FactorShares, at long last, serves up its lineup of spread ETFs.
FactorShares, the New York-based money management firm, finally launched its first-of-its-kind lineup of spread ETFs that allow investors to simultaneously hold long and short positions in one security that offers double exposure to its underlying indexes.
The ETFs give investors access to several broad asset classes by creating exposure to the S&P 500 Index, U.S. Treasury bonds, gold, oil and the dollar. While the ETFs are designed for sophisticated investors, they genuinely create new options in sideways markets and shifting risk premiums, as we wrote about a year ago when FactorShares filed to market the funds.
The commodities exposure means the products invest in futures contracts, and that means contango and backwardation can affect returns. Also, the ETFs rebalance daily as part of their double-exposure design, meaning returns over time can differ a lot from those on the underlying indexes. In other words, inexperienced investors probably shouldn’t try these new funds.
The first five FactorShares ETFs available today on the New York Stock Exchange’s electronic platform, Arca, include:
- FactorShares 2X: S&P500 Bull/TBond Bear (NYSEArca: FSE)
- FactorShares 2X: TBond Bull/S&P500 Bear (NYSEArca: FSA)
- FactorShares 2X: S&P500 Bull/USD Bear (NYSEArca: FSU)
- FactorShares 2X: Oil Bull/S&P500 Bear (NYSEArca: FOL)
- FactorShares 2X: Gold Bull/S&P500 Bear (NYSEArca: FSG)
“With the creation of FactorShares, spread trading among the major asset classes requiring two separate positions and indiscriminate rebalancing is in the past,” FactorShares Chief Executive Officer and co-founder Stuart Rosenthal said in a press release.

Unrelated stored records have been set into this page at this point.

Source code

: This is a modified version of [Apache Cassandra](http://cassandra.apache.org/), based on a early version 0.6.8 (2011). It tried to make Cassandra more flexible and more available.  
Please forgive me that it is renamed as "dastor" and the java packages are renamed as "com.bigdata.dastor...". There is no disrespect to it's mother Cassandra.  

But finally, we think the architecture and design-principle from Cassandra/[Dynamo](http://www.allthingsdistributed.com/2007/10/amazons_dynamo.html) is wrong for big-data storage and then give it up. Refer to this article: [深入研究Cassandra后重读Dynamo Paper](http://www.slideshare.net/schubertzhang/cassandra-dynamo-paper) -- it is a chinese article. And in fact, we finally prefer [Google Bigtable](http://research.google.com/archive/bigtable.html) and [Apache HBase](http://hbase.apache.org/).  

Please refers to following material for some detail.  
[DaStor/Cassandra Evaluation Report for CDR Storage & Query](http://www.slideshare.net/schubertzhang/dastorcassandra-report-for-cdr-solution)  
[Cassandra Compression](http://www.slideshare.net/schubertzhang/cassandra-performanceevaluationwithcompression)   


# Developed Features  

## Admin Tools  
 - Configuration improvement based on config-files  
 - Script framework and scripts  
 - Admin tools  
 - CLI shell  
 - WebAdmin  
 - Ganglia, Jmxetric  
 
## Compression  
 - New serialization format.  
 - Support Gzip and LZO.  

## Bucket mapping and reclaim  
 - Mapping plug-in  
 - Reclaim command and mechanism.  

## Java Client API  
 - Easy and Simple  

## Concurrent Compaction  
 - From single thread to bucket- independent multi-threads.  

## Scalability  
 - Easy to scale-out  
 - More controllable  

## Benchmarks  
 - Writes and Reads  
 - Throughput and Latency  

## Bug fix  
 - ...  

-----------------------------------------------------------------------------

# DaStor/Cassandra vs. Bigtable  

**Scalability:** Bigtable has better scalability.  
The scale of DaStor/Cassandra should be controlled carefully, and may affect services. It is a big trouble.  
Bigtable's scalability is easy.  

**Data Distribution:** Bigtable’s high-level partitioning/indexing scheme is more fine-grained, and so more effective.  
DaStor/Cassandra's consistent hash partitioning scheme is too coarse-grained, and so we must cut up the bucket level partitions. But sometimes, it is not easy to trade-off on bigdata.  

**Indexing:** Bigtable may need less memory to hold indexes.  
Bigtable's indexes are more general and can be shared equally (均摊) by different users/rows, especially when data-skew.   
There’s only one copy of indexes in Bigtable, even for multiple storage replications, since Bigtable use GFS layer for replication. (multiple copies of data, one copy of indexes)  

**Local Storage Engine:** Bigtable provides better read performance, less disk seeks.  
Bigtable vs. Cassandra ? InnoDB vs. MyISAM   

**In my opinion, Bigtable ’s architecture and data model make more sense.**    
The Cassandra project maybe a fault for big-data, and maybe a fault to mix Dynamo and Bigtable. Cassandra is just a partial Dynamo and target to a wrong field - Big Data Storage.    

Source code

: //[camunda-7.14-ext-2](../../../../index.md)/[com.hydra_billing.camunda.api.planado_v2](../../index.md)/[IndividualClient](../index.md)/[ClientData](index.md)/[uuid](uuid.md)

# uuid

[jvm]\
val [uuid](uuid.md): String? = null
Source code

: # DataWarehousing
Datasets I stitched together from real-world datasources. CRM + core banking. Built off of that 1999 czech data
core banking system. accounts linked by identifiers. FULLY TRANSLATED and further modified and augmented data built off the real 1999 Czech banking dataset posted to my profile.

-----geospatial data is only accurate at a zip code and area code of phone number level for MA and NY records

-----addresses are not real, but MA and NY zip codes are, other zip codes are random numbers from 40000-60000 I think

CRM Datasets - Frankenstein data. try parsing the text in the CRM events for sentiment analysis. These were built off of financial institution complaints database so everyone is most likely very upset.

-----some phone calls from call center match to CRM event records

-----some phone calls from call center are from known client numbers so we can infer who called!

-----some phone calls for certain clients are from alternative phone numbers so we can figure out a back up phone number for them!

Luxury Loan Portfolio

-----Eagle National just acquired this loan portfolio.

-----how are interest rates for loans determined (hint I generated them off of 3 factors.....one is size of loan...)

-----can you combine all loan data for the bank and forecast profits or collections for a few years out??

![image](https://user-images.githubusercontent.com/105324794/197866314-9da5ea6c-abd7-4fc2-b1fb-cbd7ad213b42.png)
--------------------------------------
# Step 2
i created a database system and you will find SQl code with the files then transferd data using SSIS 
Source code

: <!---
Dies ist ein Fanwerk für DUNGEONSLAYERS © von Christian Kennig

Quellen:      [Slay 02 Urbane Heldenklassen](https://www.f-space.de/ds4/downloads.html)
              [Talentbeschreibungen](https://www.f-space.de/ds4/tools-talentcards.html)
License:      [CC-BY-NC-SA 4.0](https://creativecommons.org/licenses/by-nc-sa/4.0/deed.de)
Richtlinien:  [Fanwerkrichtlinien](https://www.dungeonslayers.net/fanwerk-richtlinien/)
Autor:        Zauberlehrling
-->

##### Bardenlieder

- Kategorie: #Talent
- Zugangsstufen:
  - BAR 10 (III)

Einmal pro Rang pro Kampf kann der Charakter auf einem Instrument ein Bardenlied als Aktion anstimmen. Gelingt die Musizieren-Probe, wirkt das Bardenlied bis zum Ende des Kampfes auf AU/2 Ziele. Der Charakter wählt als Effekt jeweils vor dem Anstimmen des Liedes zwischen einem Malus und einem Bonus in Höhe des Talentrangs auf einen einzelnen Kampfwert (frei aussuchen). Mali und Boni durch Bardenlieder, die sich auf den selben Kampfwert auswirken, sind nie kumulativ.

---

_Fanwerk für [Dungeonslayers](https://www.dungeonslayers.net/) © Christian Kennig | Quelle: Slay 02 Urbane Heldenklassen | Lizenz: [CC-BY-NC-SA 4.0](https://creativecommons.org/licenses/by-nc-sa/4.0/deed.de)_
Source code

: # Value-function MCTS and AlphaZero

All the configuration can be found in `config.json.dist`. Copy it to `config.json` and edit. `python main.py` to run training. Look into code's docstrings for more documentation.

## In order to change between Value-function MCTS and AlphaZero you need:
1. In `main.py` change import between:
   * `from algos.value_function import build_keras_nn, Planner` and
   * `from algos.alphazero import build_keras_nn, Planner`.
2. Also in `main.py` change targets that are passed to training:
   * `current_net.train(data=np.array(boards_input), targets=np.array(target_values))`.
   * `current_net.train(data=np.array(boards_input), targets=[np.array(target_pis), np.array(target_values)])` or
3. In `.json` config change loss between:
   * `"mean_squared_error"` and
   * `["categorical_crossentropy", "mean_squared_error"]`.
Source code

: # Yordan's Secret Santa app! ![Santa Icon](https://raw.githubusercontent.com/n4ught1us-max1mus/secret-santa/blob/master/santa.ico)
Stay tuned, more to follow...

The new funds have an annual management fee of 0.75 percent, though total expense ratios of the various funds could be between 1.10 percent and 1.20 percent, Rosenthal said in a telephone interview.
"We are very clear that the products are intended for sophisticated investors - traders and institutional investors. These types of investors have been doing spread trading for a long, long time, and this represents a more efficient representation of spread trading," Rosenthal said in the interview.